**PROVIDED INFORMATION**.

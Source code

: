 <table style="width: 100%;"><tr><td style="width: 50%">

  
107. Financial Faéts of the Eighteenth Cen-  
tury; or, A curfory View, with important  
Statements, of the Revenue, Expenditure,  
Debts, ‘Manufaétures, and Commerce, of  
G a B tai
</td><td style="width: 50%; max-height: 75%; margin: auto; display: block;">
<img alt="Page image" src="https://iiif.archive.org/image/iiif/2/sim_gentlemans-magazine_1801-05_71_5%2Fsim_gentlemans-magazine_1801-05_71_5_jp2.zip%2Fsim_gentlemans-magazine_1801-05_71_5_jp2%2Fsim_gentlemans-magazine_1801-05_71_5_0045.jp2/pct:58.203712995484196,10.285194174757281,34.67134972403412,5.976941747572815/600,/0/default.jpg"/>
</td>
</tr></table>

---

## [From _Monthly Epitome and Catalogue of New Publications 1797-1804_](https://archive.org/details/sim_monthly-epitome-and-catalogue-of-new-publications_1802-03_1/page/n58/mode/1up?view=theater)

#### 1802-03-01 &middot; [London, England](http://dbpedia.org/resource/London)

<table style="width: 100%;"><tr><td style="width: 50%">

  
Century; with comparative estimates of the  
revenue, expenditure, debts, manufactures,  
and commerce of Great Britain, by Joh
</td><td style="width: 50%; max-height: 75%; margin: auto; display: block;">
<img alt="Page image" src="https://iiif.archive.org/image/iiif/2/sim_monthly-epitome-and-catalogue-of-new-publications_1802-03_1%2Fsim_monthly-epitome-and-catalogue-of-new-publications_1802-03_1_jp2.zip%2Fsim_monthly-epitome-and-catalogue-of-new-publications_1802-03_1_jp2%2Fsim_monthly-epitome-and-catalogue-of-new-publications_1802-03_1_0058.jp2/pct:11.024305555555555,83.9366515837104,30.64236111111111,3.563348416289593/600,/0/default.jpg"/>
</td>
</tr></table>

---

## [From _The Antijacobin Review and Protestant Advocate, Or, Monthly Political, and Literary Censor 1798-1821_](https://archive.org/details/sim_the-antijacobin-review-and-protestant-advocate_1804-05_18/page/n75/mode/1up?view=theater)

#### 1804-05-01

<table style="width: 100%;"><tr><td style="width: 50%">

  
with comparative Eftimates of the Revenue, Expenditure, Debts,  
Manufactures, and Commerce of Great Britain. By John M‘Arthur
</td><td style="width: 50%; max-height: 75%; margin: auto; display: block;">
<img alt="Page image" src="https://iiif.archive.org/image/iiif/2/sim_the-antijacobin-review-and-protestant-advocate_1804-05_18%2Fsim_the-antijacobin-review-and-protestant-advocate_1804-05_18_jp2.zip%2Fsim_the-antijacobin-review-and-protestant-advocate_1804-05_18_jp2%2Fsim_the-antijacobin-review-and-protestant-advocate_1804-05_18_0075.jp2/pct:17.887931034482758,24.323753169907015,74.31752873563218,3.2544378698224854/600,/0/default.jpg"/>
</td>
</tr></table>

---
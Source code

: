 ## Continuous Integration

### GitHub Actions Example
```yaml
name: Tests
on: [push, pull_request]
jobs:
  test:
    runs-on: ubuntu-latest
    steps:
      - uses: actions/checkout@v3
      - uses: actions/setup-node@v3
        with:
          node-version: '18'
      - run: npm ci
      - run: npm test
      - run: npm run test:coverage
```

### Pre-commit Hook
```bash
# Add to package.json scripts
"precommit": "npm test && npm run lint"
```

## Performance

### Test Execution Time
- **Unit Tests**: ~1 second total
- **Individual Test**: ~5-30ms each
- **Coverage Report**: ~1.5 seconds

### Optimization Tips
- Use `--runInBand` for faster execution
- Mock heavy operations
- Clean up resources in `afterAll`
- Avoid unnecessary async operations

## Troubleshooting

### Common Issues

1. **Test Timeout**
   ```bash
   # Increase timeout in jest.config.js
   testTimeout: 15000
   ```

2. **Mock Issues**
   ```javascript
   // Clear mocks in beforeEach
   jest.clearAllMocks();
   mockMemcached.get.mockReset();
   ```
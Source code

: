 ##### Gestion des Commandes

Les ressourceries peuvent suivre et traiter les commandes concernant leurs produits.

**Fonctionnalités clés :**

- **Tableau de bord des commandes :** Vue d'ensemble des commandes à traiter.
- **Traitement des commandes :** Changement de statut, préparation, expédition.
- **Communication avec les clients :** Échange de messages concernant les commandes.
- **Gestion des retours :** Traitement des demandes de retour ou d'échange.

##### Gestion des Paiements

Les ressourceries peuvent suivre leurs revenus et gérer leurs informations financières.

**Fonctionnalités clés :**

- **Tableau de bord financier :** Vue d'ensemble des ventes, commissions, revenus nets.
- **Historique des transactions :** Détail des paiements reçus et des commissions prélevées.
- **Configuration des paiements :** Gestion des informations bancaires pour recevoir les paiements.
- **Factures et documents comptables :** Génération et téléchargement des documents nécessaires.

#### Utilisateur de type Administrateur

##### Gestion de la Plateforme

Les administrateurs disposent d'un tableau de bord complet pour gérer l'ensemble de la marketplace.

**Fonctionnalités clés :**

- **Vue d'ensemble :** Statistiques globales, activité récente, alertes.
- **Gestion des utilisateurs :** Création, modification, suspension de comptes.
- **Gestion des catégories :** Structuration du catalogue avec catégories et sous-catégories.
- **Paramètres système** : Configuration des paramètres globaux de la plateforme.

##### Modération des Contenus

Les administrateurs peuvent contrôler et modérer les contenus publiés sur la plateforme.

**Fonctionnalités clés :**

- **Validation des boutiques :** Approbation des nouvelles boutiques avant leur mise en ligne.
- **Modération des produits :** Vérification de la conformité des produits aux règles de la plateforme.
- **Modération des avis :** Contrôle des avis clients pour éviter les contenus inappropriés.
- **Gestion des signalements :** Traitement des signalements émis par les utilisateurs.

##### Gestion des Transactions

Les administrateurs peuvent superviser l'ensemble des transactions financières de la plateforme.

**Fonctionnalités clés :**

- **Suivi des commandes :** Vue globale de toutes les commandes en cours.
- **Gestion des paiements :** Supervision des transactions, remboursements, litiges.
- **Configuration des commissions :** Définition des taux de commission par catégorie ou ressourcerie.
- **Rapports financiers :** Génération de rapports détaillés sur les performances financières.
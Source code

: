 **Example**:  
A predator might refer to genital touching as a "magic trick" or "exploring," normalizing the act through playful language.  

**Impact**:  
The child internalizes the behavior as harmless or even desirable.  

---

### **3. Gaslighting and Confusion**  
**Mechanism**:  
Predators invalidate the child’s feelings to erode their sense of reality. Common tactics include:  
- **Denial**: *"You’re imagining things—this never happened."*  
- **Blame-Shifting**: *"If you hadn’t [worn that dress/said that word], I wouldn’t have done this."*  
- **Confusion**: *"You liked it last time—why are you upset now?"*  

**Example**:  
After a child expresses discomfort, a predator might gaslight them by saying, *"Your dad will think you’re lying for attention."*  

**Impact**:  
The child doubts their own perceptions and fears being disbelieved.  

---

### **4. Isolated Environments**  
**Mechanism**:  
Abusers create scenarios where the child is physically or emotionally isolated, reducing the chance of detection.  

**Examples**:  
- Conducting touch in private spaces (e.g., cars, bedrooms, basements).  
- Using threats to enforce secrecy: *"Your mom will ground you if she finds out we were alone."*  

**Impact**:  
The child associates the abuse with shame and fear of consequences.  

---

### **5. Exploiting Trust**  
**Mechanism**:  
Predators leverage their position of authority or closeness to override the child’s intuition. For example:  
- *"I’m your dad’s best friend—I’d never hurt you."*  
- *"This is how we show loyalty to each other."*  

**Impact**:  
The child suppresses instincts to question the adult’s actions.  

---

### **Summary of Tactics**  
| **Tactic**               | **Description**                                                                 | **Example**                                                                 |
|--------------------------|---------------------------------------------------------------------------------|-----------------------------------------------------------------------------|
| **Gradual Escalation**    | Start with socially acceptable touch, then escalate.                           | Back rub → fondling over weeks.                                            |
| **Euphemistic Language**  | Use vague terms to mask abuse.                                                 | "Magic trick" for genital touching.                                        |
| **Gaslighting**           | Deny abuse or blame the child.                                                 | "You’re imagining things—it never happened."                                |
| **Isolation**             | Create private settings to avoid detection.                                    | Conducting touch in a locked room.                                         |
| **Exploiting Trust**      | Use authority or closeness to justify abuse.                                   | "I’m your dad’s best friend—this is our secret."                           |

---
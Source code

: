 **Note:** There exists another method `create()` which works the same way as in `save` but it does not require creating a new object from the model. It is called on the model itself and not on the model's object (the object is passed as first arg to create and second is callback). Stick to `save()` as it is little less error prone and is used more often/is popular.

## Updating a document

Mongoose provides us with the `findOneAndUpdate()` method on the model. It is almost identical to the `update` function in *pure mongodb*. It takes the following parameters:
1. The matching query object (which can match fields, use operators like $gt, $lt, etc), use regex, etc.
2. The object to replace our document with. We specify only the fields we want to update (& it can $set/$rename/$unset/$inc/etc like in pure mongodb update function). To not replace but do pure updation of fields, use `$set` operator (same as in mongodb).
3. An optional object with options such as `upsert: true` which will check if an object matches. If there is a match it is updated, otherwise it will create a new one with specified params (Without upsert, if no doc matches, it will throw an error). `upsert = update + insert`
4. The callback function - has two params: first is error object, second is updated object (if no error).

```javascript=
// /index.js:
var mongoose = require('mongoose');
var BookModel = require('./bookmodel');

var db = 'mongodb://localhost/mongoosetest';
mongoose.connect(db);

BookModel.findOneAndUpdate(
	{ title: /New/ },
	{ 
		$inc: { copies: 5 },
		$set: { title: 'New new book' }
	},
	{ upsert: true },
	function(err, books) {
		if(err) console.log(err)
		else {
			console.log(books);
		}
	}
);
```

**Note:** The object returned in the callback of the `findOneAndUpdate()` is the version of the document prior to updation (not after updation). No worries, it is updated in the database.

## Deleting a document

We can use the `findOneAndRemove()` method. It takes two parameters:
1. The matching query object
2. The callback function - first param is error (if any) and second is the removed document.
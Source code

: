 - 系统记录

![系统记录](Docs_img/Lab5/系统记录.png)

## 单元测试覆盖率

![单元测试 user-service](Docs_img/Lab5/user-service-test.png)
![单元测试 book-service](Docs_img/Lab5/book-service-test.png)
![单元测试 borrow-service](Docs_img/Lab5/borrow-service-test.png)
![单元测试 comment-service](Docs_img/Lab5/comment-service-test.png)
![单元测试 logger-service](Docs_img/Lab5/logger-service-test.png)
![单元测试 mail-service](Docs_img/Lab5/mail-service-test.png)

**THE PROBLEM**.
Return all lines of the material that have "Confusion" in them.

**RESULT FOR THIS EXERCISE**.
### **3. Gaslighting and Confusion**  
- **Confusion**: *"You liked it last time—why are you upset now?"*  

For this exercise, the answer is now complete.